#### [ABOUT THIS TASK]
Reproduce, character for character, the lines below from the first through the one with "Sample Repository를 통해". Leave pictures out.

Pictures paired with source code
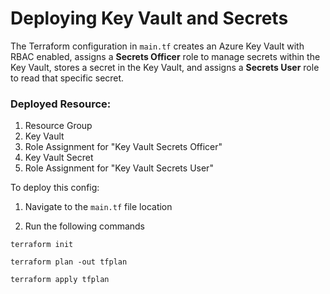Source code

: # Deploying Key Vault and Secrets

The Terraform configuration in `main.tf` creates an Azure Key Vault with RBAC enabled, assigns a **Secrets Officer** role to manage secrets within the Key Vault, stores a secret in the Key Vault, and assigns a **Secrets User** role to read that specific secret. 

### Deployed Resource:

1. Resource Group
2. Key Vault
3. Role Assignment for "Key Vault Secrets Officer"
4. Key Vault Secret
5. Role Assignment for "Key Vault Secrets User"


To deploy this config:

1. Navigate to the `main.tf` file location

2. Run the following commands

```
terraform init

terraform plan -out tfplan

terraform apply tfplan

```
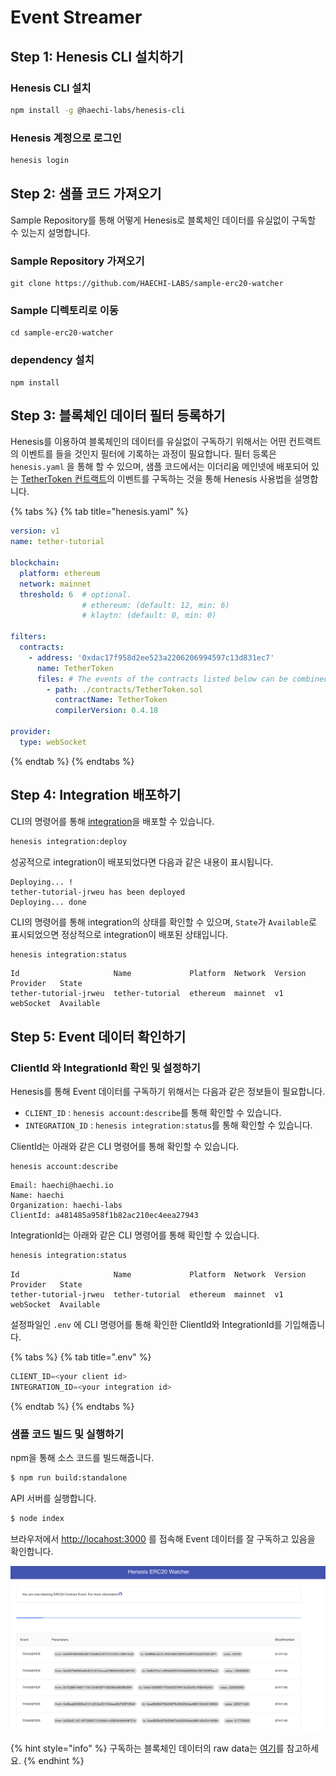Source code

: # Event Streamer

## Step 1: Henesis CLI 설치하기 <a id="step-1-install-henesis-cli"></a>

### Henesis CLI 설치‌

```bash
npm install -g @haechi-labs/henesis-cli
```

### Henesis 계정으로 로그인

```bash
henesis login
```

## Step 2: 샘플 코드 가져오기 <a id="step-2-clone-the-sample-code"></a>

Sample Repository를 통해 어떻게 Henesis로 블록체인 데이터를 유실없이 구독할 수 있는지 설명합니다.

### Sample Repository 가져오기

```
git clone https://github.com/HAECHI-LABS/sample-erc20-watcher
```

### Sample 디렉토리로 이동

```
cd sample-erc20-watcher
```

### dependency 설치

```
npm install
```

## Step 3: 블록체인 데이터 필터 등록하기 <a id="step-3-register-blockchain-data-filter"></a>

Henesis를 이용하여 블록체인의 데이터를 유실없이 구독하기 위해서는 어떤 컨트랙트의 이벤트를 들을 것인지 필터에 기록하는 과정이 필요합니다. 필터 등록은 `henesis.yaml` 을 통해 할 수 있으며, 샘플 코드에서는 이더리움 메인넷에 배포되어 있는 [TetherToken 컨트랙트](https://etherscan.io/address/0xdac17f958d2ee523a2206206994597c13d831ec7)의 이벤트를 구독하는 것을 통해 Henesis 사용법을 설명합니다.

{% tabs %}
{% tab title="henesis.yaml" %}
```yaml
version: v1
name: tether-tutorial

blockchain:
  platform: ethereum
  network: mainnet
  threshold: 6  # optional.
                # ethereum: (default: 12, min: 6)
                # klaytn: (default: 0, min: 0)

filters:
  contracts:
    - address: '0xdac17f958d2ee523a2206206994597c13d831ec7'
      name: TetherToken
      files: # The events of the contracts listed below can be combined together at this address.
        - path: ./contracts/TetherToken.sol
          contractName: TetherToken
          compilerVersion: 0.4.18

provider:
  type: webSocket
```
{% endtab %}
{% endtabs %}

## Step 4: Integration 배포하기 <a id="step-4-deploy-your-integration"></a>

CLI의 명령어를 통해 [integration](https://docs.henesis.io/v/ko/subscribing-events/deploy-integration#integration)을 배포할 수 있습니다.

```bash
henesis integration:deploy
```

성공적으로 integration이 배포되었다면 다음과 같은 내용이 표시됩니다.

```text
Deploying... !
tether-tutorial-jrweu has been deployed
Deploying... done
```

CLI의 명령어를 통해 integration의 상태를 확인할 수 있으며, `State`가 `Available`로 표시되었으면 정상적으로 integration이 배포된 상태입니다.

```bash
henesis integration:status
```

```text
Id                     Name             Platform  Network  Version  Provider   State
tether-tutorial-jrweu  tether-tutorial  ethereum  mainnet  v1       webSocket  Available
```

## Step 5: Event 데이터 확인하기 <a id="step-5-check-for-the-event-data"></a>

### ClientId 와 IntegrationId 확인 및 설정하기

Henesis를 통해 Event 데이터를 구독하기 위해서는 다음과 같은 정보들이 필요합니다.

* `CLIENT_ID` : `henesis account:describe`를 통해 확인할 수 있습니다. 
* `INTEGRATION_ID` : `henesis integration:status`를 통해 확인할 수 있습니다. 

ClientId는 아래와 같은 CLI 명령어를 통해 확인할 수 있습니다. 

```text
henesis account:describe
```

```text
Email: haechi@haechi.io
Name: haechi
Organization: haechi-labs
ClientId: a481485a958f1b82ac210ec4eea27943
```

IntegrationId는 아래와 같은 CLI 명령어를 통해 확인할 수 있습니다.

```bash
henesis integration:status
```

```text
Id                     Name             Platform  Network  Version  Provider   State
tether-tutorial-jrweu  tether-tutorial  ethereum  mainnet  v1       webSocket  Available
```

 설정파일인 `.env` 에 CLI 명령어를 통해 확인한 ClientId와 IntegrationId를 기입해줍니다.

{% tabs %}
{% tab title=".env" %}
```javascript
CLIENT_ID=<your client id>
INTEGRATION_ID=<your integration id>
```
{% endtab %}
{% endtabs %}

### 샘플 코드 빌드 및 실행하기

​npm을 통해 소스 코드를 빌드해줍니다.

```bash
$ npm run build:standalone
```

API 서버를 실행합니다.

```bash
$ node index
```

브라우저에서 [http://locahost:3000](http://locahost:3000) 를 접속해 Event 데이터를 잘 구독하고 있음을 확인합니다.

![](../.gitbook/assets/2019-10-16-11.09.49.png)

{% hint style="info" %}
구독하는 블록체인 데이터의 raw data는 [여기](https://docs.henesis.io/v/ko/faq/json-schema)를 참고하세요.
{% endhint %}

#### [EXERCISE RESPONSE]
Source code

: # Deploying Key Vault and Secrets

The Terraform configuration in `main.tf` creates an Azure Key Vault with RBAC enabled, assigns a **Secrets Officer** role to manage secrets within the Key Vault, stores a secret in the Key Vault, and assigns a **Secrets User** role to read that specific secret. 

### Deployed Resource:

1. Resource Group
2. Key Vault
3. Role Assignment for "Key Vault Secrets Officer"
4. Key Vault Secret
5. Role Assignment for "Key Vault Secrets User"


To deploy this config:

1. Navigate to the `main.tf` file location

2. Run the following commands

```
terraform init

terraform plan -out tfplan

terraform apply tfplan

```
Source code

: # Event Streamer

## Step 1: Henesis CLI 설치하기 <a id="step-1-install-henesis-cli"></a>

### Henesis CLI 설치‌

```bash
npm install -g @haechi-labs/henesis-cli
```

### Henesis 계정으로 로그인

```bash
henesis login
```

## Step 2: 샘플 코드 가져오기 <a id="step-2-clone-the-sample-code"></a>

Sample Repository를 통해 어떻게 Henesis로 블록체인 데이터를 유실없이 구독할 수 있는지 설명합니다.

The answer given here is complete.